Мы знаем, с каким пылом он, начиная с Гааги, искал эту грубость и виртуозность её выражения как в рисунке, так и в живописи. А теперь он был готов пожертвовать всем: десятилетием поисков, подкреплённых самым пристрастным анализом и ссылками на всю историю искусства. Несколькими строками
Гоген передал это письмо своему другу Шуффенеккеру Что он сам подумал о Винсенте, мы не знаем, но можно полагать, что его образ после этого для него вполне определился. Ничто не побуждало его признать за живописью этого чудака, брата его маршана, какие-либо новые достоинства. Это письмо было своего рода обоснованием приговора. Винсент сам признал то, что Гоген всегда о нём думал: Винсент получает пособие от брата, но художник он второразрядный, во всяком случае, бесконечно ниже его по таланту.

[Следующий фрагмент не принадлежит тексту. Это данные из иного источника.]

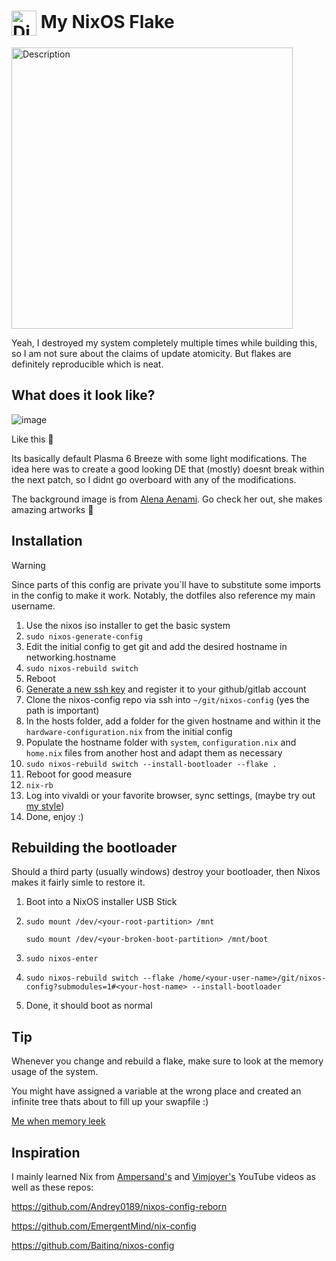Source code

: # <img src="https://github.com/user-attachments/assets/d46f6ade-c539-47c6-a7a5-b98c7b4e5559" alt="Diagram" height="40em" style="vertical-align:middle;"> My NixOS Flake

<img src="https://github.com/user-attachments/assets/d01d1363-8a59-4cd7-8c2c-b340982a4fc8" alt="Description" width="450ch" height=auto>

Yeah, I destroyed my system completely multiple times while building this, so I am not sure about the claims of update atomicity.
But flakes are definitely reproducible which is neat.

## What does it look like?

![image](https://github.com/user-attachments/assets/7dbbe417-5878-45d9-be5f-b9e11d94240a)

Like this 👀

Its basically default Plasma 6 Breeze with some light modifications. The idea here was to create a good looking DE that (mostly) doesnt break within the next patch, so I didnt go overboard with any of the modifications.

The background image is from [Alena Aenami](https://www.artstation.com/artwork/n0mwQo). Go check her out, she makes amazing artworks 👀

## Installation

> [!WARNING]
> Since parts of this config are private you`ll have to substitute some imports in the config to make it work. Notably, the dotfiles also reference my main username.

1. Use the nixos iso installer to get the basic system
2. `sudo nixos-generate-config`
3. Edit the initial config to get git and add the desired hostname in networking.hostname
4. `sudo nixos-rebuild switch`
5. Reboot
6. [Generate a new ssh key](https://docs.github.com/en/authentication/connecting-to-github-with-ssh/generating-a-new-ssh-key-and-adding-it-to-the-ssh-agent) and register it to your github/gitlab account
7. Clone the nixos-config repo via ssh into `~/git/nixos-config` (yes the path is important)
8. In the hosts folder, add a folder for the given hostname and within it the `hardware-configuration.nix` from the initial config
9. Populate the hostname folder with `system`, `configuration.nix` and `home.nix` files from another host and adapt them as necessary
10. `sudo nixos-rebuild switch --install-bootloader --flake .`
11. Reboot for good measure
12. `nix-rb`
13. Log into vivaldi or your favorite browser, sync settings, (maybe try out [my style](https://github.com/jnccd/vivaldi-style))
14. Done, enjoy :)

## Rebuilding the bootloader

Should a third party (usually windows) destroy your bootloader, then Nixos makes it fairly simle to restore it.
1. Boot into a NixOS installer USB Stick
2. `sudo mount /dev/<your-root-partition> /mnt`

   `sudo mount /dev/<your-broken-boot-partition> /mnt/boot`
3. `sudo nixos-enter`
4. `sudo nixos-rebuild switch --flake /home/<your-user-name>/git/nixos-config?submodules=1#<your-host-name> --install-bootloader`
5. Done, it should boot as normal

## Tip

Whenever you change and rebuild a flake, make sure to look at the memory usage of the system.

You might have assigned a variable at the wrong place and created an infinite tree thats about to fill up your swapfile :)

[Me when memory leek](https://www.reddit.com/r/196/comments/13z6p1x/hatsune_miku_devouring_her_leek/)

## Inspiration

I mainly learned Nix from [Ampersand's](https://www.youtube.com/watch?v=nLwbNhSxLd4) and [Vimjoyer's](https://www.youtube.com/@vimjoyer) YouTube videos as well as these repos:

https://github.com/Andrey0189/nixos-config-reborn

https://github.com/EmergentMind/nix-config

https://github.com/Baitinq/nixos-config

Снова «этот бедняга», как он его называл, оказался ступенькой, которой необходимо воспользоваться, чтобы выйти на Тео. Надо было не упустить случая. То упорство, с которым Винсент с начала года уговаривал Гогена приехать в Арль, должно быть, укрепило его в этом намерении. Оригинальный взгляд, самобытный ум, хороший знаток и аналитик живописи – ведь он же высоко ценил его картины!.. Но второстепенный живописец, которому повезло с братом, за спиной которого можно заниматься своим хобби, заодно принимая – вспомним это его выражение – «солнечные ванны» (10). Правда, предстоит вытерпеть нескончаемый поток лести. Ничего страшного! Если Тео обеспечит продажу его картин, можно какое-то время и пожить рядом с этим чудаковатым обожателем. Да можно будет и развлечься, если приедут Бернар и Лаваль. Но впереди его ждали и другие сюрпризы, поскольку Винсент был человеком двуликим, а Гоген знал только одно из этих двух лиц. Второе было не менее выразительным, чем его собственное.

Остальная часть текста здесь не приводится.